Confusing "video game tournament" with "hoarding Jolly Ranchers in a pumpkin bucket," Barry wore an old Halloween costume as underwear.
Even though I'm pretty comfortable in my skin, there was naturally still some nagging doubt about entering a large bar in Madison wearing eye black and a cutoff medium t-shirt with Boomer Esiason on it. This doubt vanished when the first thing I saw was two old pals from the AFC Pro Bowl team kicking back with a morning mix.
The afternoon reading came from L.T.'s book and was better received by the audience because A) they were drunker; and B) the words, "I'm L.T. Don't fuck with me!" got yelled. Ever the contrarian, I preferred the Hoss quote because A) I can't believe Jeff Hostetler wrote a book; and B) I was already half-lit at 9:30 AM.
This battle of old Packers linemen wasn't even a fair fight.
This picture was taken before the combatants realized I was about rule the group with an iron fist. Reed was my stoutest competition Tecmo-wise, while his friend behind him was my stoutest apparel competitor with his "Return of the (Kevin) Mack" iron-on t-shirt.

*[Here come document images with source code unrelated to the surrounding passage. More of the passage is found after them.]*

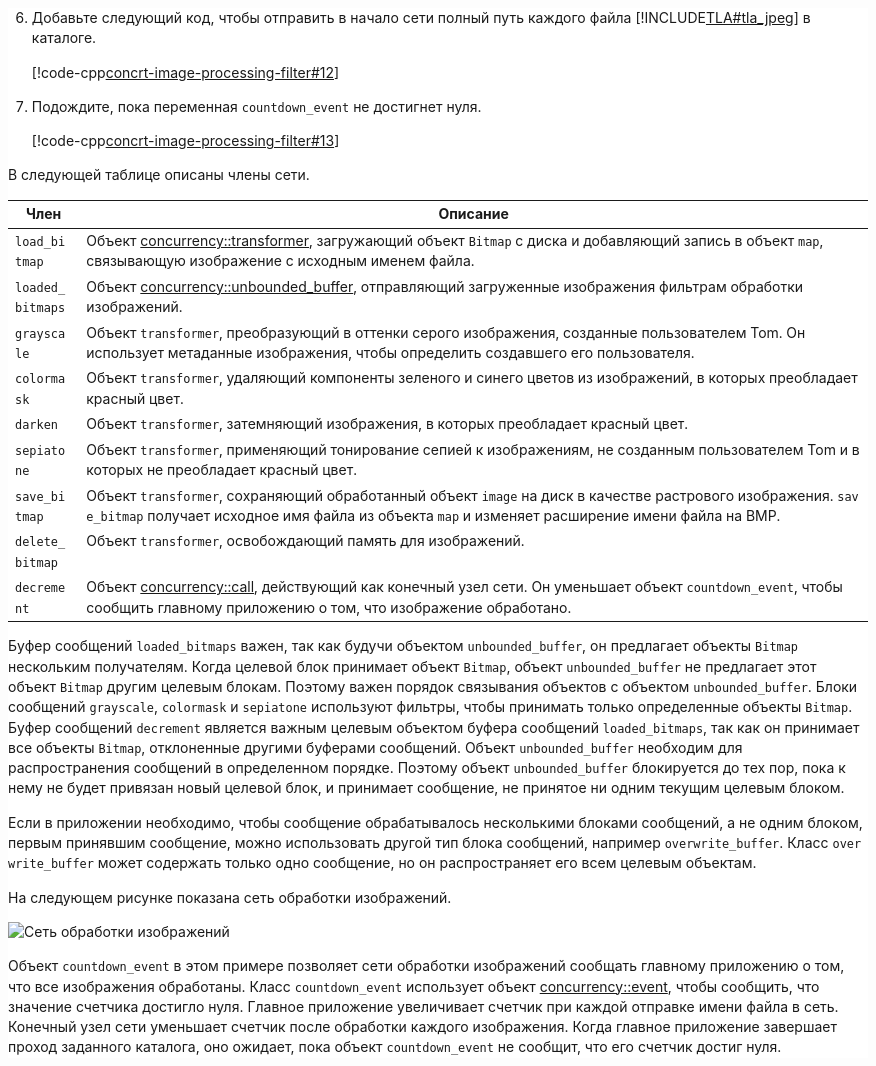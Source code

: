 6.  Добавьте следующий код, чтобы отправить в начало сети полный путь каждого файла [!INCLUDE[TLA#tla_jpeg](../Token/TLA%23tla_jpeg_md.md)] в каталоге.  
  
     [!code-cpp[concrt-image-processing-filter#12](../../parallel/concrt/codesnippet/CPP/walkthrough-creating-an-image-processing-network_11.cpp)]  
  
7.  Подождите, пока переменная `countdown_event` не достигнет нуля.  
  
     [!code-cpp[concrt-image-processing-filter#13](../../parallel/concrt/codesnippet/CPP/walkthrough-creating-an-image-processing-network_12.cpp)]  
  
 В следующей таблице описаны члены сети.  
  
|Член|Описание|  
|----------|--------------|  
|`load_bitmap`|Объект [concurrency::transformer](../../parallel/concrt/reference/transformer-class.md), загружающий объект `Bitmap` с диска и добавляющий запись в объект `map`, связывающую изображение с исходным именем файла.|  
|`loaded_bitmaps`|Объект [concurrency::unbounded\_buffer](../Topic/unbounded_buffer%20Class.md), отправляющий загруженные изображения фильтрам обработки изображений.|  
|`grayscale`|Объект `transformer`, преобразующий в оттенки серого изображения, созданные пользователем Tom.  Он использует метаданные изображения, чтобы определить создавшего его пользователя.|  
|`colormask`|Объект `transformer`, удаляющий компоненты зеленого и синего цветов из изображений, в которых преобладает красный цвет.|  
|`darken`|Объект `transformer`, затемняющий изображения, в которых преобладает красный цвет.|  
|`sepiatone`|Объект `transformer`, применяющий тонирование сепией к изображениям, не созданным пользователем Tom и в которых не преобладает красный цвет.|  
|`save_bitmap`|Объект `transformer`, сохраняющий обработанный объект `image` на диск в качестве растрового изображения.  `save_bitmap` получает исходное имя файла из объекта `map` и изменяет расширение имени файла на BMP.|  
|`delete_bitmap`|Объект `transformer`, освобождающий память для изображений.|  
|`decrement`|Объект [concurrency::call](../../parallel/concrt/reference/call-class.md), действующий как конечный узел сети.  Он уменьшает объект `countdown_event`, чтобы сообщить главному приложению о том, что изображение обработано.|  
  
 Буфер сообщений `loaded_bitmaps` важен, так как будучи объектом `unbounded_buffer`, он предлагает объекты `Bitmap` нескольким получателям.  Когда целевой блок принимает объект `Bitmap`, объект `unbounded_buffer` не предлагает этот объект `Bitmap` другим целевым блокам.  Поэтому важен порядок связывания объектов с объектом `unbounded_buffer`.  Блоки сообщений `grayscale`, `colormask` и `sepiatone` используют фильтры, чтобы принимать только определенные объекты `Bitmap`.  Буфер сообщений `decrement` является важным целевым объектом буфера сообщений `loaded_bitmaps`, так как он принимает все объекты `Bitmap`, отклоненные другими буферами сообщений.  Объект `unbounded_buffer` необходим для распространения сообщений в определенном порядке.  Поэтому объект `unbounded_buffer` блокируется до тех пор, пока к нему не будет привязан новый целевой блок, и принимает сообщение, не принятое ни одним текущим целевым блоком.  
  
 Если в приложении необходимо, чтобы сообщение обрабатывалось несколькими блоками сообщений, а не одним блоком, первым принявшим сообщение, можно использовать другой тип блока сообщений, например `overwrite_buffer`.  Класс `overwrite_buffer` может содержать только одно сообщение, но он распространяет его всем целевым объектам.  
  
 На следующем рисунке показана сеть обработки изображений.  
  
 ![Сеть обработки изображений](../Image/ConcRT_ImageProc.png "ConcRT\_ImageProc")  
  
 Объект `countdown_event` в этом примере позволяет сети обработки изображений сообщать главному приложению о том, что все изображения обработаны.  Класс `countdown_event` использует объект [concurrency::event](../Topic/event%20Class.md), чтобы сообщить, что значение счетчика достигло нуля.  Главное приложение увеличивает счетчик при каждой отправке имени файла в сеть.  Конечный узел сети уменьшает счетчик после обработки каждого изображения.  Когда главное приложение завершает проход заданного каталога, оно ожидает, пока объект `countdown_event` не сообщит, что его счетчик достиг нуля.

Rod Woodson (Knobbe) is a Tecmo legend, and this picture is about eight years in the making. He has consistently beat the drum for Leonardite.com over the years, which is really appreciated considering most of my "real" friends find my website to be confusing and vulgar. The owner of the Tecmo Repository, he graciously provided the tournament's participants with Bo Jackson can koozies, copies of Tecmo Super Bowl II for Genesis, and a live webcam feed on which to show off our brawny physiques to the world. Not to be outdone in the generosity competition, I still haven't paid Joey back for my share of the weekend's expenses.

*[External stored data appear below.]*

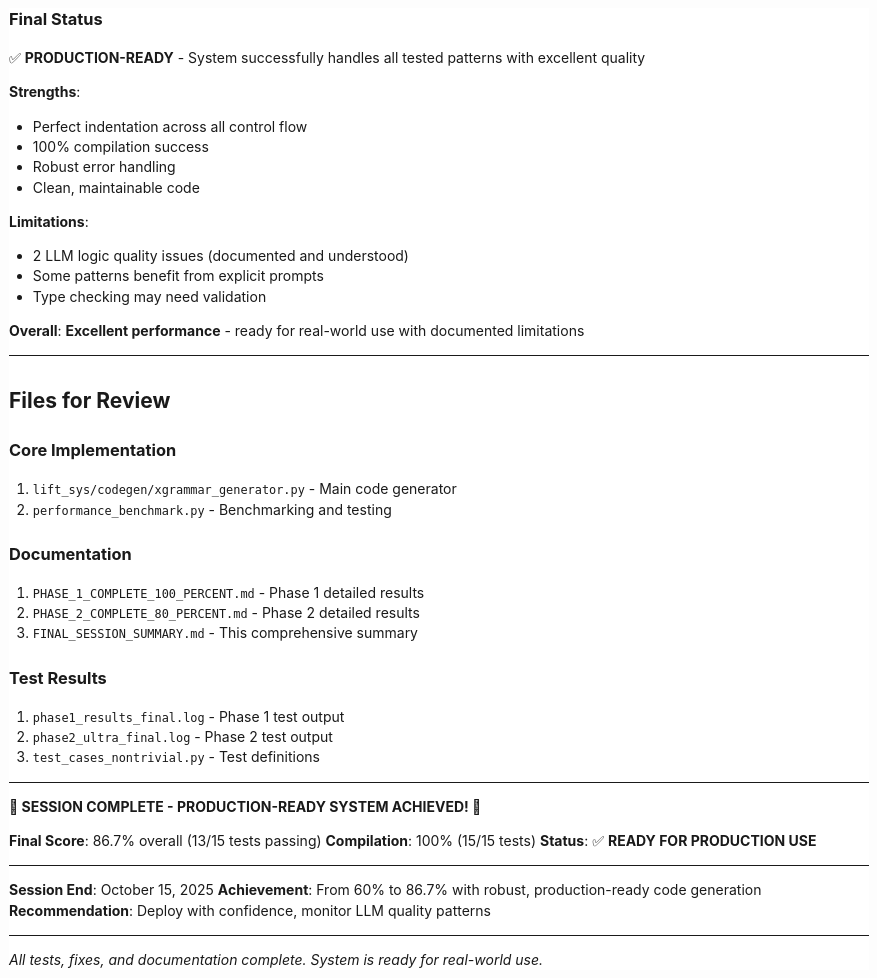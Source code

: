 ### Final Status

✅ **PRODUCTION-READY** - System successfully handles all tested patterns with excellent quality

**Strengths**:
- Perfect indentation across all control flow
- 100% compilation success
- Robust error handling
- Clean, maintainable code

**Limitations**:
- 2 LLM logic quality issues (documented and understood)
- Some patterns benefit from explicit prompts
- Type checking may need validation

**Overall**: **Excellent performance** - ready for real-world use with documented limitations

---

## Files for Review

### Core Implementation
1. `lift_sys/codegen/xgrammar_generator.py` - Main code generator
2. `performance_benchmark.py` - Benchmarking and testing

### Documentation
1. `PHASE_1_COMPLETE_100_PERCENT.md` - Phase 1 detailed results
2. `PHASE_2_COMPLETE_80_PERCENT.md` - Phase 2 detailed results
3. `FINAL_SESSION_SUMMARY.md` - This comprehensive summary

### Test Results
1. `phase1_results_final.log` - Phase 1 test output
2. `phase2_ultra_final.log` - Phase 2 test output
3. `test_cases_nontrivial.py` - Test definitions

---

**🎉 SESSION COMPLETE - PRODUCTION-READY SYSTEM ACHIEVED! 🎉**

**Final Score**: 86.7% overall (13/15 tests passing)
**Compilation**: 100% (15/15 tests)
**Status**: ✅ **READY FOR PRODUCTION USE**

---

**Session End**: October 15, 2025
**Achievement**: From 60% to 86.7% with robust, production-ready code generation
**Recommendation**: Deploy with confidence, monitor LLM quality patterns

---

*All tests, fixes, and documentation complete. System is ready for real-world use.*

This screen is one of my favorites in Tecmo. "Do you want to erase the season? YES NO" "Really? YES NO" If only my cell phone had this redundancy built in, there are at least six girls I know of that might still talk to me.
A murderer's row of Tecmo.
Here I am demonstrating the not-uncommon occurrence of Bruce Smith being in excellent condition, therefore making him so fast that he is nearly uncontrollable. If he's not sprinting pell mell into random obstructions, he blows by his intended target with absurd recklessness.
Random crowd shot from the morning session. The afternoon session featured more people and more drunk people, but the morning had a certain "let's all get acquainted before we get shitfaced sloppy together" quaintness to it that I appreciated.
Knobbe hit the nail on the head when he pointed out that we were one Darren short of the Woodson Hat Trick.
Knobbe and his opponent had a hell of a Tecmo slobberknocker that Knobbe pulled out with a lucky timeout/field goal combination as overtime expired. I was actually hoping for a tie in this game, not because I'm into statistical rarities, but because I like it when everybody leaves a leisure pursuit disappointed.
Barry and Joey got some practice in after I had steamrolled my group by the combined, gigantic margin of victory of almost 12 points in three games. Shortly after this they both also lost their eye black, which proves that their faces are greasy pools of filth and that they don't have the character or the heart of a southern Ohio gunslinger.
"AverageTSBPlayer" had without question the best cheering section in the tournament. Constantly clamoring for "UP AND A! UP AND A!," they cheered, made noise, and imbibed alcoholic beverages until their hero was vanquished and the day had given way to the mysteries of the night. The last time I saw a crowd cheer like this for one man, he was sprinting across the outfield of a Major League Baseball stadium and ended up getting leg whipped by a 70 year-old security guard.
This might have been annoying if you were the group's opponent, or were allergic to Mexican straw hats and maracas. Having no material or musical instrument allergies, I got a tremendous amount of enjoyment out of their antics all day.